** Extracted information **
★ ★ ★ ★ ★

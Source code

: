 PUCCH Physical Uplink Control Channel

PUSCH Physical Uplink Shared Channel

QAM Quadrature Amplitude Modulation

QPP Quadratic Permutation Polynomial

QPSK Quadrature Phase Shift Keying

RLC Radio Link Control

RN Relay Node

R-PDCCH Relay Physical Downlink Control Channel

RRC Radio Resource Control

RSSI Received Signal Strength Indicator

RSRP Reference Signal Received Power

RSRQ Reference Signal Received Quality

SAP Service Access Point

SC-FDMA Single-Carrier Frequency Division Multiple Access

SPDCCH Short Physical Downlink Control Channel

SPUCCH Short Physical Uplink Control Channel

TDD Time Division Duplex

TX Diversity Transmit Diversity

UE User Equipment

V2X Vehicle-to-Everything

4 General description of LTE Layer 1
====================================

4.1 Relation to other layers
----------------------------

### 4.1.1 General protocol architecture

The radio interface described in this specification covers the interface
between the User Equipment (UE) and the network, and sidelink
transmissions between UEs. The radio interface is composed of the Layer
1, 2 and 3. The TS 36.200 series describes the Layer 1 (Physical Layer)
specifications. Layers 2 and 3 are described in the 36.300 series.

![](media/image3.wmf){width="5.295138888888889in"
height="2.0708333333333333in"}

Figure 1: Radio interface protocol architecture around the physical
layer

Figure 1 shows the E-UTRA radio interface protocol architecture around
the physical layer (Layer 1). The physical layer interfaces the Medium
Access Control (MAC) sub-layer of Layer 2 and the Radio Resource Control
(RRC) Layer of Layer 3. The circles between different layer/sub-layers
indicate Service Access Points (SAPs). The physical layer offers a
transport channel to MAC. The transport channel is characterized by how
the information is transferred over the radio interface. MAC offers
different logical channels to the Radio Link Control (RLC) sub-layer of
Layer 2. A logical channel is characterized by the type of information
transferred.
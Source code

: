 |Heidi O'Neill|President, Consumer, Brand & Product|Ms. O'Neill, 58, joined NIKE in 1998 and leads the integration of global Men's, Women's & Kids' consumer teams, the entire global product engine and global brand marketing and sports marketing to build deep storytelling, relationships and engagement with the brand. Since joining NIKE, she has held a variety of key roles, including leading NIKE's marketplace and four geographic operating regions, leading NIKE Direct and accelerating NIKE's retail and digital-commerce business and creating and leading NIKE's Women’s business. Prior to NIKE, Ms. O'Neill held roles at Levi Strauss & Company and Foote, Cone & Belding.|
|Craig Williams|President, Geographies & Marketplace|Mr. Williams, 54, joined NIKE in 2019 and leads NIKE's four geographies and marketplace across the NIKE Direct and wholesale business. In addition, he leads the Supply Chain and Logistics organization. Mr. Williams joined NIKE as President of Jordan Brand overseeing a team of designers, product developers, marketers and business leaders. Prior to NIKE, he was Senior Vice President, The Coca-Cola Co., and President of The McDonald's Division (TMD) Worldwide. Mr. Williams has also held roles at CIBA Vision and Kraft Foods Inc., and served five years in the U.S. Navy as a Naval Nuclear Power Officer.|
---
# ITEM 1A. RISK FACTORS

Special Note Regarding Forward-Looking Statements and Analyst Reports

★ ★ ★ ★ ★

** Assignment **
Output the whole listing exactly.

** Written response **
Source code

: PUCCH Physical Uplink Control Channel

PUSCH Physical Uplink Shared Channel

QAM Quadrature Amplitude Modulation

QPP Quadratic Permutation Polynomial

QPSK Quadrature Phase Shift Keying

RLC Radio Link Control

RN Relay Node

R-PDCCH Relay Physical Downlink Control Channel

RRC Radio Resource Control

RSSI Received Signal Strength Indicator

RSRP Reference Signal Received Power

RSRQ Reference Signal Received Quality

SAP Service Access Point

SC-FDMA Single-Carrier Frequency Division Multiple Access

SPDCCH Short Physical Downlink Control Channel

SPUCCH Short Physical Uplink Control Channel

TDD Time Division Duplex

TX Diversity Transmit Diversity

UE User Equipment

V2X Vehicle-to-Everything

4 General description of LTE Layer 1
====================================

4.1 Relation to other layers
----------------------------

### 4.1.1 General protocol architecture

The radio interface described in this specification covers the interface
between the User Equipment (UE) and the network, and sidelink
transmissions between UEs. The radio interface is composed of the Layer
1, 2 and 3. The TS 36.200 series describes the Layer 1 (Physical Layer)
specifications. Layers 2 and 3 are described in the 36.300 series.

![](media/image3.wmf){width="5.295138888888889in"
height="2.0708333333333333in"}

Figure 1: Radio interface protocol architecture around the physical
layer

Figure 1 shows the E-UTRA radio interface protocol architecture around
the physical layer (Layer 1). The physical layer interfaces the Medium
Access Control (MAC) sub-layer of Layer 2 and the Radio Resource Control
(RRC) Layer of Layer 3. The circles between different layer/sub-layers
indicate Service Access Points (SAPs). The physical layer offers a
transport channel to MAC. The transport channel is characterized by how
the information is transferred over the radio interface. MAC offers
different logical channels to the Radio Link Control (RLC) sub-layer of
Layer 2. A logical channel is characterized by the type of information
transferred.
Source code

: |Heidi O'Neill|President, Consumer, Brand & Product|Ms. O'Neill, 58, joined NIKE in 1998 and leads the integration of global Men's, Women's & Kids' consumer teams, the entire global product engine and global brand marketing and sports marketing to build deep storytelling, relationships and engagement with the brand. Since joining NIKE, she has held a variety of key roles, including leading NIKE's marketplace and four geographic operating regions, leading NIKE Direct and accelerating NIKE's retail and digital-commerce business and creating and leading NIKE's Women’s business. Prior to NIKE, Ms. O'Neill held roles at Levi Strauss & Company and Foote, Cone & Belding.|
|Craig Williams|President, Geographies & Marketplace|Mr. Williams, 54, joined NIKE in 2019 and leads NIKE's four geographies and marketplace across the NIKE Direct and wholesale business. In addition, he leads the Supply Chain and Logistics organization. Mr. Williams joined NIKE as President of Jordan Brand overseeing a team of designers, product developers, marketers and business leaders. Prior to NIKE, he was Senior Vice President, The Coca-Cola Co., and President of The McDonald's Division (TMD) Worldwide. Mr. Williams has also held roles at CIBA Vision and Kraft Foods Inc., and served five years in the U.S. Navy as a Naval Nuclear Power Officer.|
---
# ITEM 1A. RISK FACTORS

Special Note Regarding Forward-Looking Statements and Analyst Reports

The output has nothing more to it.